## Given records
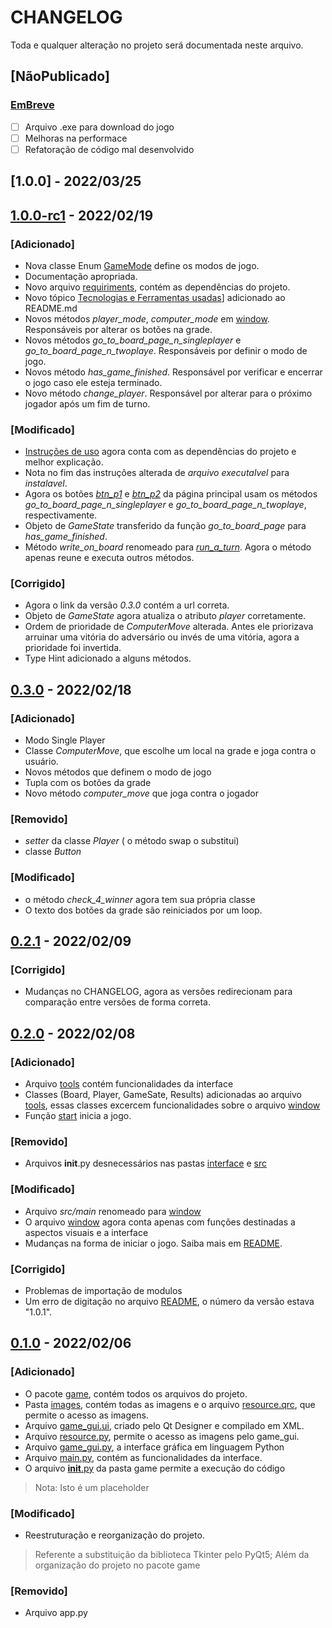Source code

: # CHANGELOG
Toda e qualquer alteração no projeto será documentada neste arquivo.
 
## [NãoPublicado] 
### [EmBreve]
- [ ] Arquivo .exe para download do jogo
- [ ] Melhoras na performace
- [ ] Refatoração de código mal desenvolvido

## [1.0.0] - 2022/03/25
###
 
## [1.0.0-rc1] - 2022/02/19
### [Adicionado]
* Nova classe Enum [GameMode](game/src/tools.py/) define os modos de jogo.
* Documentação apropriada.
* Novo arquivo [requiriments](requeriments.txt), contém as dependências do projeto.
* Novo tópico [Tecnologias e Ferramentas usadas](README.md/#tecnologias-e-ferramentas-usadas)] adicionado ao README.md
* Novos métodos *player_mode*, *computer_mode* em [window](game/src/window.py). Responsáveis por alterar os botões na grade.
* Novos métodos *go_to_board_page_n_singleplayer* e *go_to_board_page_n_twoplaye*. Responsáveis por definir o modo de jogo.
* Novos método *has_game_finished*. Responsável por verificar e encerrar o jogo caso ele esteja terminado.
* Novo método *change_player*. Responsável por alterar para o próximo jogador após um fim de turno.

### [Modificado]
* [Instruções de uso](README.md/#instru%C3%A7%C3%B5es-de-uso) agora conta com as dependências do projeto e melhor explicação.
* Nota no fim das instruções alterada de *arquivo executalvel* para *instalavel*.
* Agora os botões [*btn_p1*](game/src/window.py) e [*btn_p2*](game/src/window.py) da página principal usam os métodos *go_to_board_page_n_singleplayer* e *go_to_board_page_n_twoplaye*, respectivamente.
* Objeto de *GameState* transferido da função *go_to_board_page* para *has_game_finished*.
* Método *write_on_board* renomeado para [*run_a_turn*](game/src/window.py). Agora o método apenas reune e executa outros métodos.
 
### [Corrigido]
* Agora o link da versão *0.3.0* contém a url correta.
* Objeto de *GameState* agora atualiza o atributo *player* corretamente.
* Ordem de prioridade de *ComputerMove* alterada. Antes ele priorizava arruinar uma vitória do adversário ou invés de uma vitória, agora a prioridade foi invertida.
* Type Hint adicionado a alguns métodos.

## [0.3.0] - 2022/02/18
### [Adicionado]
* Modo Single Player
* Classe *ComputerMove*, que escolhe um local na grade e joga contra o usuário.
* Novos métodos que definem o modo de jogo
* Tupla com os botões da grade
* Novo método *computer_move* que joga contra o jogador

### [Removido]
* *setter* da classe *Player* ( o método swap o substitui)
* classe *Button*
 
### [Modificado]
* o método *check_4_winner* agora tem sua própria classe
* O texto dos botões da grade são reiniciados por um loop.

## [0.2.1] - 2022/02/09
### [Corrigido]
* Mudanças no CHANGELOG, agora as versões redirecionam para comparação entre versões de forma correta.

## [0.2.0] - 2022/02/08
### [Adicionado]
* Arquivo [tools](game/src/tools.py) contém funcionalidades da interface
* Classes (Board, Player, GameSate, Results) adicionadas ao arquivo [tools](game/src/tools.py), essas classes excercem funcionalidades sobre o arquivo [window](game/src/window.py)
* Função [start](game/__init__.py) inicia a jogo.

### [Removido]
* Arquivos __init__.py desnecessários nas pastas [interface](game/interface/) e [src](game/src/)

### [Modificado]
* Arquivo *src/main* renomeado para [window](game/src/window.py)
* O arquivo [window](game/src/window.py) agora conta apenas com funções destinadas a aspectos visuais e a interface
* Mudanças na forma de iniciar o jogo. Saiba mais em [README](README.md/#instru%C3%A7%C3%B5es-de-uso).

### [Corrigido]
* Problemas de importação de modulos
* Um erro de digitação no arquivo [README](README.md), o número da versão estava "1.0.1".


## [0.1.0] - 2022/02/06
### [Adicionado]
* O pacote [game](game), contém todos os arquivos do projeto.
* Pasta [images](game/images), contém todas as imagens e o arquivo [resource.qrc](game/images/resource.qrc), que permite o acesso as imagens.
* Arquivo [game_gui.ui](game/interface/game_gui.ui), criado pelo Qt Designer e compilado em XML.
* Arquivo [resource.py](game/interface/rcc/resource.py), permite o acesso as imagens pelo game_gui.
* Arquivo [game_gui.py](game/interface/uic/game_gui.py), a interface gráfica em linguagem Python
* Arquivo [main.py](game/src/main.py), contém as funcionalidades da interface.
* O arquivo [__init__.py](game/__init__.py) da pasta game permite a execução do código
> Nota: Isto é um placeholder

### [Modificado]
- Reestruturação e reorganização do projeto.
> Referente a substituição da biblioteca Tkinter pelo PyQt5;
> Além da organização do projeto no pacote game

### [Removido]
- Arquivo app.py

[EmBreve]: https://github.com/caio-bernardo/TicTacToe/compare/v1.0.0-rc1...HEAD
[1.0.0-rc1]: https://github.com/caio-bernardo/TicTacToe/compare/v0.3.0...v1.0.0-rc1
[0.3.0]: https://github.com/caio-bernardo/TicTacToe/compare/v0.2.1...v0.3.0
[0.2.1]: https://github.com/caio-bernardo/TicTacToe/compare/v0.2.0...v0.2.1
[0.2.0]: https://github.com/caio-bernardo/TicTacToe/compare/v0.1.0...v0.2.0
[0.1.0]: https://github.com/caio-bernardo/TicTacToe/compare/main...game-v.2.0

## What you need to do
Among the lines of the preceding data, which ones hold the word "Nota"? List them.

## Response
* Nota no fim das instruções alterada de *arquivo executalvel* para *instalavel*.
> Nota: Isto é um placeholder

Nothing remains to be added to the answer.